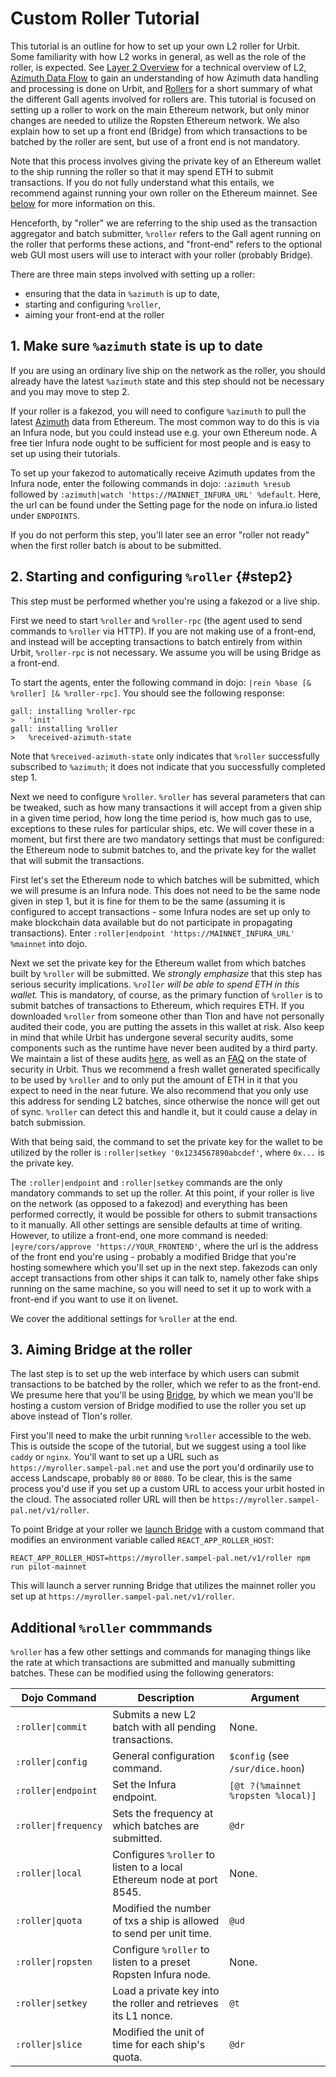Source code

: # Custom Roller Tutorial

This tutorial is an outline for how to set up your own L2 roller for Urbit. Some familiarity with how L2 works in general, as well as the role of the roller, is expected. See [Layer 2 Overview](/system/identity/concepts/layer2) for a technical overview of L2, [Azimuth Data Flow](/system/identity/concepts/flow) to gain an understanding of how Azimuth data handling and processing is done on Urbit, and [Rollers](/system/identity/reference/roller) for a short summary of what the different Gall agents involved for rollers are. This tutorial is focused on setting up a roller to work on the main Ethereum network, but only minor changes are needed to utilize the Ropsten Ethereum network. We also explain how to set up a front end (Bridge) from which transactions to be batched by the roller are sent, but use of a front end is not mandatory.

Note that this process involves giving the private key of an Ethereum wallet to the ship running the roller so that it may spend ETH to submit transactions. If you do not fully understand what this entails, we recommend against running your own roller on the Ethereum mainnet. See [below](#step2) for more information on this.

Henceforth, by "roller" we are referring to the ship used as the transaction aggregator and batch submitter, `%roller` refers to the Gall agent running on the roller that performs these actions, and "front-end" refers to the optional web GUI most users will use to interact with your roller (probably Bridge).

There are three main steps involved with setting up a roller:

- ensuring that the data in `%azimuth` is up to date,
- starting and configuring `%roller`,
- aiming your front-end at the roller

## 1. Make sure `%azimuth` state is up to date

If you are using an ordinary live ship on the network as the roller, you should already have the latest `%azimuth` state and this step should not be necessary and you may move to step 2.

If your roller is a fakezod, you will need to configure `%azimuth` to pull the latest [Azimuth](/system/identity/reference/azimuth-eth) data from Ethereum. The most common way to do this is via an Infura node, but you could instead use e.g. your own Ethereum node. A free tier Infura node ought to be sufficient for most people and is easy to set up using their tutorials.

To set up your fakezod to automatically receive Azimuth updates from the Infura node, enter the following commands in dojo: `:azimuth %resub` followed by `:azimuth|watch 'https://MAINNET_INFURA_URL' %default`. Here, the url can be found under the Setting page for the node on infura.io listed under `ENDPOINTS`.

If you do not perform this step, you'll later see an error "roller not ready" when the first roller batch is about to be submitted.

## 2. Starting and configuring `%roller` {#step2}

This step must be performed whether you're using a fakezod or a live ship.

First we need to start `%roller` and `%roller-rpc` (the agent used to send commands to `%roller` via HTTP). If you are not making use of a front-end, and instead will be accepting transactions to batch entirely from within Urbit, `%roller-rpc` is not necessary. We assume you will be using Bridge as a front-end.

To start the agents, enter the following command in dojo: `|rein %base [& %roller] [& %roller-rpc]`. You should see the following response:

```
gall: installing %roller-rpc
>   'init'
gall: installing %roller
>   %received-azimuth-state
```

Note that `%received-azimuth-state` only indicates that `%roller` successfully subscribed to `%azimuth`; it does not indicate that you successfully completed step 1.

Next we need to configure `%roller`. `%roller` has several parameters that can be tweaked, such as how many transactions it will accept from a given ship in a given time period, how long the time period is, how much gas to use, exceptions to these rules for particular ships, etc. We will cover these in a moment, but first there are two mandatory settings that must be configured: the Ethereum node to submit batches to, and the private key for the wallet that will submit the transactions.

First let's set the Ethereum node to which batches will be submitted, which we will presume is an Infura node. This does not need to be the same node given in step 1, but it is fine for them to be the same (assuming it is configured to accept transactions - some Infura nodes are set up only to make blockchain data available but do not participate in propagating transactions). Enter `:roller|endpoint 'https://MAINNET_INFURA_URL' %mainnet` into dojo.

Next we set the private key for the Ethereum wallet from which batches built by `%roller` will be submitted. We _strongly emphasize_ that this step has serious security implications. _`%roller` will be able to spend ETH in this wallet._ This is mandatory, of course, as the primary function of `%roller` is to submit batches of transactions to Ethereum, which requires ETH. If you downloaded `%roller` from someone other than Tlon and have not personally audited their code, you are putting the assets in this wallet at risk. Also keep in mind that while Urbit has undergone several security audits, some components such as the runtime have never been audited by a third party. We maintain a list of these audits [here](https://urbit.org/audits), as well as an [FAQ](https://urbit.org/faq#how-secure-is-urbit) on the state of security in Urbit. Thus we recommend a fresh wallet generated specifically to be used by `%roller` and to only put the amount of ETH in it that you expect to need in the near future. We also recommend that you only use this address for sending L2 batches, since otherwise the nonce will get out of sync. `%roller` can detect this and handle it, but it could cause a delay in batch submission.

With that being said, the command to set the private key for the wallet to be utilized by the roller is `:roller|setkey '0x1234567890abcdef'`, where `0x...` is the private key.

The `:roller|endpoint` and `:roller|setkey` commands are the only mandatory commands to set up the roller. At this point, if your roller is live on the network (as opposed to a fakezod) and everything has been performed correctly, it would be possible for others to submit transactions to it manually. All other settings are sensible defaults at time of writing. However, to utilize a front-end, one more command is needed: `|eyre/cors/approve 'https://YOUR_FRONTEND'`, where the url is the address of the front end you're using - probably a modified Bridge that you're hosting somewhere which you'll set up in the next step. fakezods can only accept transactions from other ships it can talk to, namely other fake ships running on the same machine, so you will need to set it up to work with a front-end if you want to use it on livenet.

We cover the additional settings for `%roller` at the end.

## 3. Aiming Bridge at the roller

The last step is to set up the web interface by which users can submit transactions to be batched by the roller, which we refer to as the front-end. We presume here that you'll be using [Bridge](https://github.com/urbit/bridge), by which we mean you'll be hosting a custom version of Bridge modified to use the roller you set up above instead of Tlon's roller.

First you'll need to make the urbit running `%roller` accessible to the web. This is outside the scope of the tutorial, but we suggest using a tool like `caddy` or `nginx`. You'll want to set up a URL such as `https://myroller.sampel-pal.net` and use the port you'd ordinarily use to access Landscape, probably `80` or `8080`. To be clear, this is the same process you'd use if you set up a custom URL to access your urbit hosted in the cloud. The associated roller URL will then be `https://myroller.sampel-pal.net/v1/roller`.

To point Bridge at your roller we [launch Bridge](https://github.com/urbit/bridge/blob/master/DEVELOPMENT.md) with a custom command that modifies an environment variable called `REACT_APP_ROLLER_HOST`:

```
REACT_APP_ROLLER_HOST=https://myroller.sampel-pal.net/v1/roller npm run pilot-mainnet
```

This will launch a server running Bridge that utilizes the mainnet roller you set up at `https://myroller.sampel-pal.net/v1/roller`.

## Additional `%roller` commmands

`%roller` has a few other settings and commands for managing things like the rate at which transactions are submitted and manually submitting batches. These can be modified using the following generators:

| Dojo Command         | Description                                                           | Argument                           |
| -------------------- | --------------------------------------------------------------------- | ---------------------------------- |
| `:roller\|commit`    | Submits a new L2 batch with all pending transactions.                 | None.                              |
| `:roller\|config`    | General configuration command.                                        | `$config` (see `/sur/dice.hoon`)   |
| `:roller\|endpoint`  | Set the Infura endpoint.                                              | `[@t ?(%mainnet %ropsten %local)]` |
| `:roller\|frequency` | Sets the frequency at which batches are submitted.                    | `@dr`                              |
| `:roller\|local`     | Configures `%roller` to listen to a local Ethereum node at port 8545. | None.                              |
| `:roller\|quota`     | Modified the number of txs a ship is allowed to send per unit time.   | `@ud`                              |
| `:roller\|ropsten`   | Configure `%roller` to listen to a preset Ropsten Infura node.        | None.                              |
| `:roller\|setkey`    | Load a private key into the roller and retrieves its L1 nonce.        | `@t`                               |
| `:roller\|slice`     | Modified the unit of time for each ship's quota.                      | `@dr`                              |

════════════════

:: Assigned task ::
Lines from the records above that hold "configuring" are the ones to list.

:: Written response ::
- starting and configuring `%roller`,
## 2. Starting and configuring `%roller` {#step2}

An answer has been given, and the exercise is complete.